Osteosarcoma is the most common primary bone tumor. Approximately 80% of osteosarcoma gain metastatic potential. Understanding the molecular mechanisms and pathogenesis of cell motility leading to metastatic sarcomas is essential to improve treatment strategies that will result in a better therapeutic outcome.
Met Receptor Tyrosine is a member of the receptor tyrosine kinase (RTK) family that has a crucial role in oncogenesis. Met activation is a transient event under physiological conditions, whereas in cancer cells it is often constitutively activated. Met ligand, HGF/SF, is particularly active in the reactive stroma of tumors.
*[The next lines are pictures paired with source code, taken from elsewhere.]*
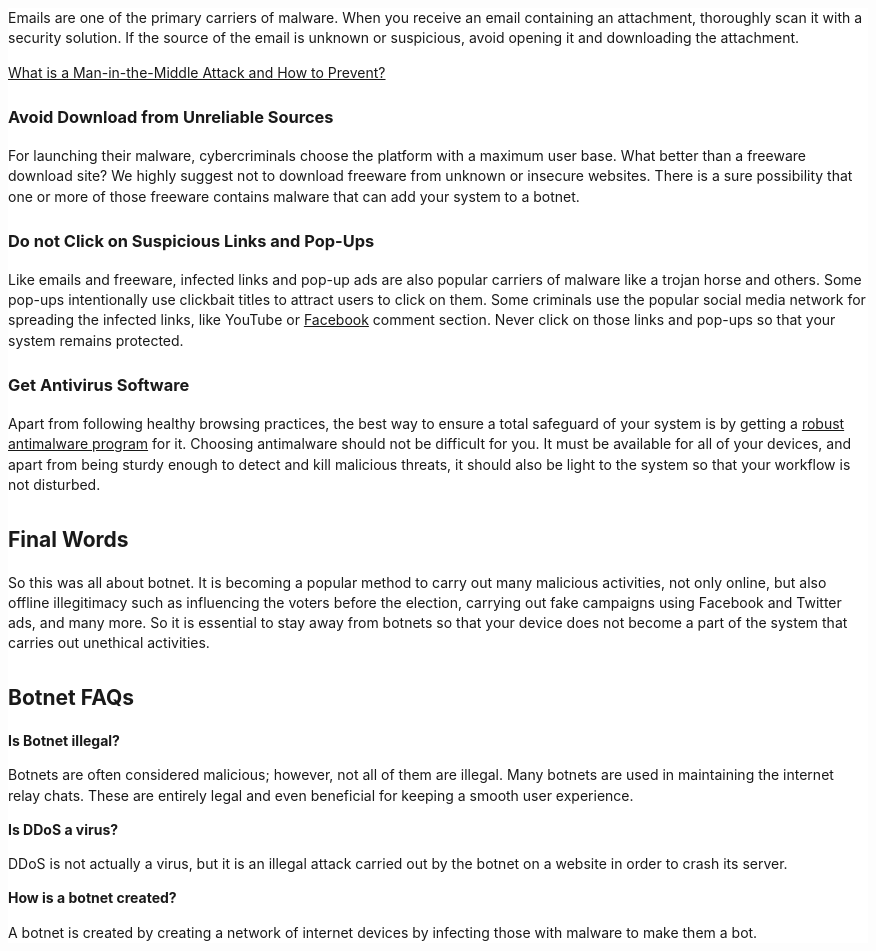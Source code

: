 Emails are one of the primary carriers of malware. When you receive an email containing an attachment, thoroughly scan it with a security solution. If the source of the email is unknown or suspicious, avoid opening it and downloading the attachment.

[What is a Man-in-the-Middle Attack and How to Prevent?](https://tools.techidaily.com/malwarefox/products/)

### **Avoid Download from Unreliable Sources**

For launching their malware, cybercriminals choose the platform with a maximum user base. What better than a freeware download site? We highly suggest not to download freeware from unknown or insecure websites. There is a sure possibility that one or more of those freeware contains malware that can add your system to a botnet.

### **Do not Click on Suspicious Links and Pop-Ups**

Like emails and freeware, infected links and pop-up ads are also popular carriers of malware like a trojan horse and others. Some pop-ups intentionally use clickbait titles to attract users to click on them. Some criminals use the popular social media network for spreading the infected links, like YouTube or [Facebook](https://tools.techidaily.com/malwarefox/products/) comment section. Never click on those links and pop-ups so that your system remains protected.

### **Get Antivirus Software**

Apart from following healthy browsing practices, the best way to ensure a total safeguard of your system is by getting a [robust antimalware program](https://tools.techidaily.com/malwarefox/products/) for it. Choosing antimalware should not be difficult for you. It must be available for all of your devices, and apart from being sturdy enough to detect and kill malicious threats, it should also be light to the system so that your workflow is not disturbed.

## Final Words

So this was all about botnet. It is becoming a popular method to carry out many malicious activities, not only online, but also offline illegitimacy such as influencing the voters before the election, carrying out fake campaigns using Facebook and Twitter ads, and many more. So it is essential to stay away from botnets so that your device does not become a part of the system that carries out unethical activities.

## Botnet FAQs

**Is Botnet illegal?** 

Botnets are often considered malicious; however, not all of them are illegal. Many botnets are used in maintaining the internet relay chats. These are entirely legal and even beneficial for keeping a smooth user experience.

**Is DDoS a virus?** 

DDoS is not actually a virus, but it is an illegal attack carried out by the botnet on a website in order to crash its server.

**How is a botnet created?** 

A botnet is created by creating a network of internet devices by infecting those with malware to make them a bot.
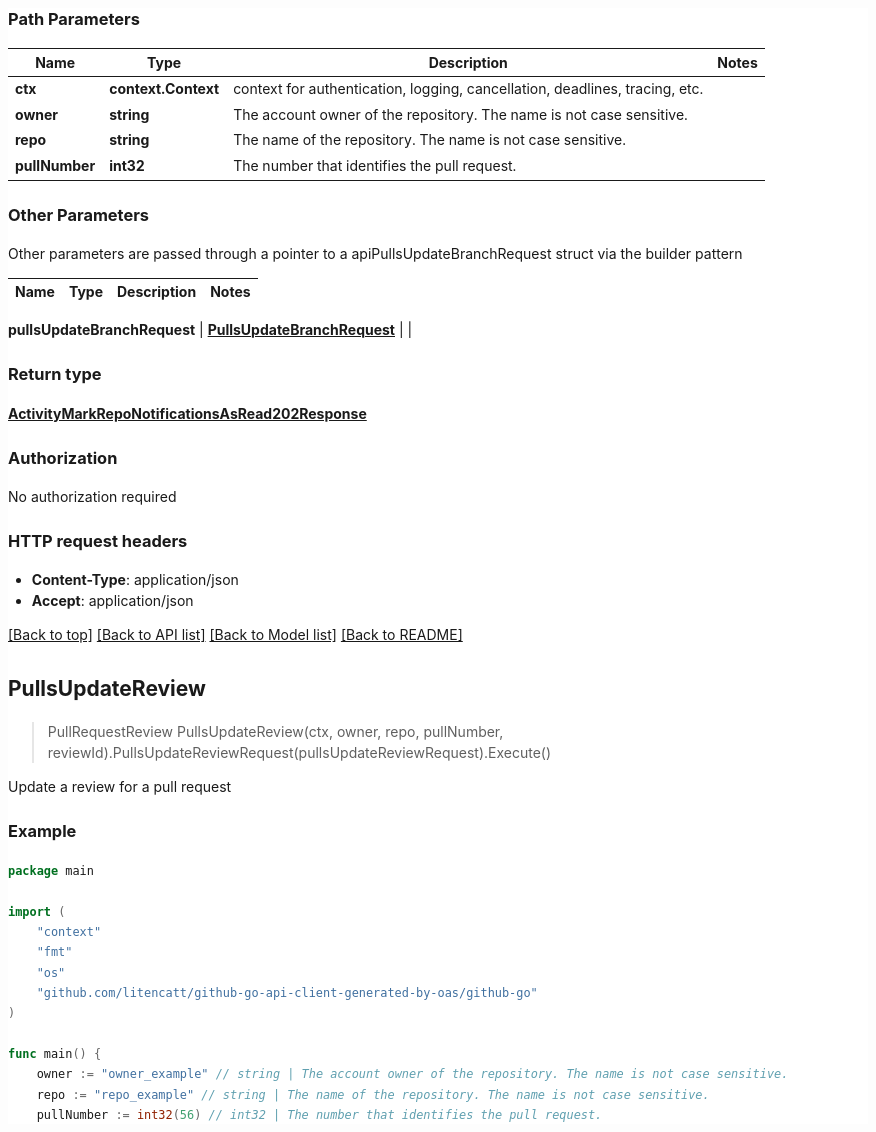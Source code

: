 ### Path Parameters


Name | Type | Description  | Notes
------------- | ------------- | ------------- | -------------
**ctx** | **context.Context** | context for authentication, logging, cancellation, deadlines, tracing, etc.
**owner** | **string** | The account owner of the repository. The name is not case sensitive. | 
**repo** | **string** | The name of the repository. The name is not case sensitive. | 
**pullNumber** | **int32** | The number that identifies the pull request. | 

### Other Parameters

Other parameters are passed through a pointer to a apiPullsUpdateBranchRequest struct via the builder pattern


Name | Type | Description  | Notes
------------- | ------------- | ------------- | -------------



 **pullsUpdateBranchRequest** | [**PullsUpdateBranchRequest**](PullsUpdateBranchRequest.md) |  | 

### Return type

[**ActivityMarkRepoNotificationsAsRead202Response**](ActivityMarkRepoNotificationsAsRead202Response.md)

### Authorization

No authorization required

### HTTP request headers

- **Content-Type**: application/json
- **Accept**: application/json

[[Back to top]](#) [[Back to API list]](../README.md#documentation-for-api-endpoints)
[[Back to Model list]](../README.md#documentation-for-models)
[[Back to README]](../README.md)


## PullsUpdateReview

> PullRequestReview PullsUpdateReview(ctx, owner, repo, pullNumber, reviewId).PullsUpdateReviewRequest(pullsUpdateReviewRequest).Execute()

Update a review for a pull request



### Example

```go
package main

import (
    "context"
    "fmt"
    "os"
    "github.com/litencatt/github-go-api-client-generated-by-oas/github-go"
)

func main() {
    owner := "owner_example" // string | The account owner of the repository. The name is not case sensitive.
    repo := "repo_example" // string | The name of the repository. The name is not case sensitive.
    pullNumber := int32(56) // int32 | The number that identifies the pull request.
```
Osteosarcoma cell line (U2OS) have high level of activated Met. To better understand the correlation between cell signaling, alteration of the cytoskeleton and the morpho-kinetic alteration leading to motility and metastasis we performed wound healing assays on U2OS cells expressing YFP-tagged Actin. We used our newly developed analytical framework to study the effect of Met activation (HGF/SF) and inhibition (PHA) on cell morphokinetics. The results demonstrate the dependency of U2OS cells group motility on Met signaling. A dramatic effect of Met inhibition (4 folds p<0.001) on the mean square displacement (MSD) is demonstrated. Met expression induced small rounded cell structures with slow kinetics whereas HGF/GF treatment increased motility and displacement. PHA treatment dramatically decreased velocity and displacement and alters cell morphology. Met inhibition by PHA reduces the kinetic parameter and alters cell morphology. Taken together, alteration of the Met signal transduction has a dramatic effect on sarcoma group cell motility morpho-kinetic phenotype. Super resolution (STED) microscopic analysis of U2OS YFP-Actin demonstrate HGF/SF induced fast dynamic actin structures formation and increased edge ruffles could be observed
To study the effect of Met signaling modification on cell motility we over expressed Grb2 or Gab2 in U2OS cells. While Met and Gab1 overexpression increased the number and size of amoeboid blebs, Met and Grb2 formed stable amoeboid podia, similar results are demonstrated in HEK293T cells. Taken together these results demonstrate that HGF/SF-Met signaling plays a major role in sarcoma cells morphokinetic plasticity via alteration of the cytoskeleton.